Pikiran Yu Qian langsung bekerja. Nama Kongru berarti ia setara dengan kepala kuil saat ini. Kalau ia begitu santai, berarti ia bukan pejabat penting di kuil. Kemungkinan besar seorang tetua yang telah pensiun, dan jika masih bisa hidup santai di kuil, berarti ia sangat dihormati atau sangat kuat.

Apapun itu, jelas orang hebat!

Yu Qian malah menyesal kenapa tidak bisa main catur, kini ia memutar otak mencari cara untuk menyenangkan hati orang tua itu. Namun, tiba-tiba sosok bergaun merah muncul, mengganggu pikirannya.

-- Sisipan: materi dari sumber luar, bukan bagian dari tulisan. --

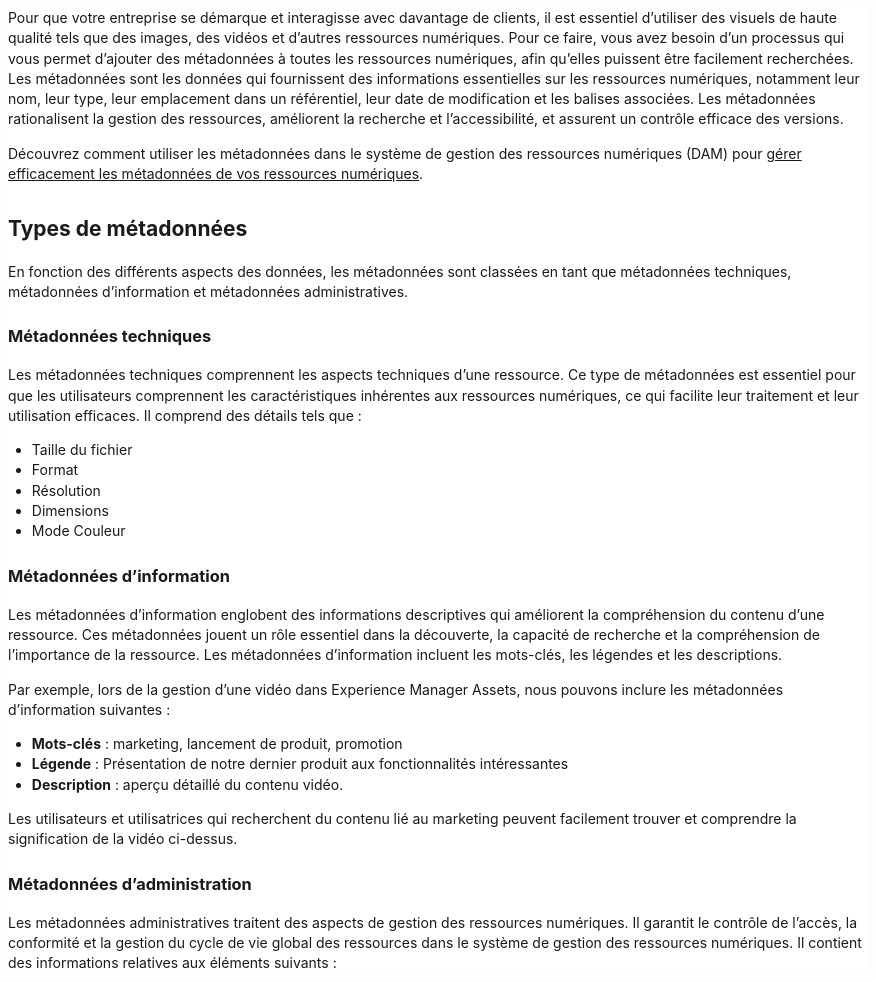 
Pour que votre entreprise se démarque et interagisse avec davantage de clients, il est essentiel d’utiliser des visuels de haute qualité tels que des images, des vidéos et d’autres ressources numériques. Pour ce faire, vous avez besoin d’un processus qui vous permet d’ajouter des métadonnées à toutes les ressources numériques, afin qu’elles puissent être facilement recherchées. Les métadonnées sont les données qui fournissent des informations essentielles sur les ressources numériques, notamment leur nom, leur type, leur emplacement dans un référentiel, leur date de modification et les balises associées. Les métadonnées rationalisent la gestion des ressources, améliorent la recherche et l’accessibilité, et assurent un contrôle efficace des versions.

Découvrez comment utiliser les métadonnées dans le système de gestion des ressources numériques (DAM) pour [gérer efficacement les métadonnées de vos ressources numériques](manage-metadata.md).

## Types de métadonnées

En fonction des différents aspects des données, les métadonnées sont classées en tant que métadonnées techniques, métadonnées d’information et métadonnées administratives.

### Métadonnées techniques

Les métadonnées techniques comprennent les aspects techniques d’une ressource. Ce type de métadonnées est essentiel pour que les utilisateurs comprennent les caractéristiques inhérentes aux ressources numériques, ce qui facilite leur traitement et leur utilisation efficaces.
Il comprend des détails tels que :

* Taille du fichier
* Format
* Résolution
* Dimensions
* Mode Couleur

### Métadonnées d’information

Les métadonnées d’information englobent des informations descriptives qui améliorent la compréhension du contenu d’une ressource. Ces métadonnées jouent un rôle essentiel dans la découverte, la capacité de recherche et la compréhension de l’importance de la ressource. Les métadonnées d’information incluent les mots-clés, les légendes et les descriptions.

Par exemple, lors de la gestion d’une vidéo dans Experience Manager Assets, nous pouvons inclure les métadonnées d’information suivantes :

* **Mots-clés** : marketing, lancement de produit, promotion
* **Légende** : Présentation de notre dernier produit aux fonctionnalités intéressantes
* **Description** : aperçu détaillé du contenu vidéo.

Les utilisateurs et utilisatrices qui recherchent du contenu lié au marketing peuvent facilement trouver et comprendre la signification de la vidéo ci-dessus.

### Métadonnées d’administration

Les métadonnées administratives traitent des aspects de gestion des ressources numériques. Il garantit le contrôle de l’accès, la conformité et la gestion du cycle de vie global des ressources dans le système de gestion des ressources numériques. Il contient des informations relatives aux éléments suivants :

Menoleh, ternyata Li Nianxiang lagi.

Jelas Li Nianxiang pun tidak menyangka akan bertemu Yu Qian di sini. Ia melirik sekilas, lalu menunduk memberi hormat pada Kongru, “Salam, Guru.”

“Selamat datang, Putri,” Kongru berdiri dan merangkapkan tangan, “Kitab suci yang Anda minta sudah disiapkan, silakan ikuti saya.”

Li Nianxiang mengangguk dan mengikuti sang biksu.

Yu Qian tahu ia tak boleh tinggal lebih lama, segera berdiri hendak pergi.

Namun, tiba-tiba Li Nianxiang bersuara, “Yu Qian, aku ada urusan denganmu, tetaplah di sini.”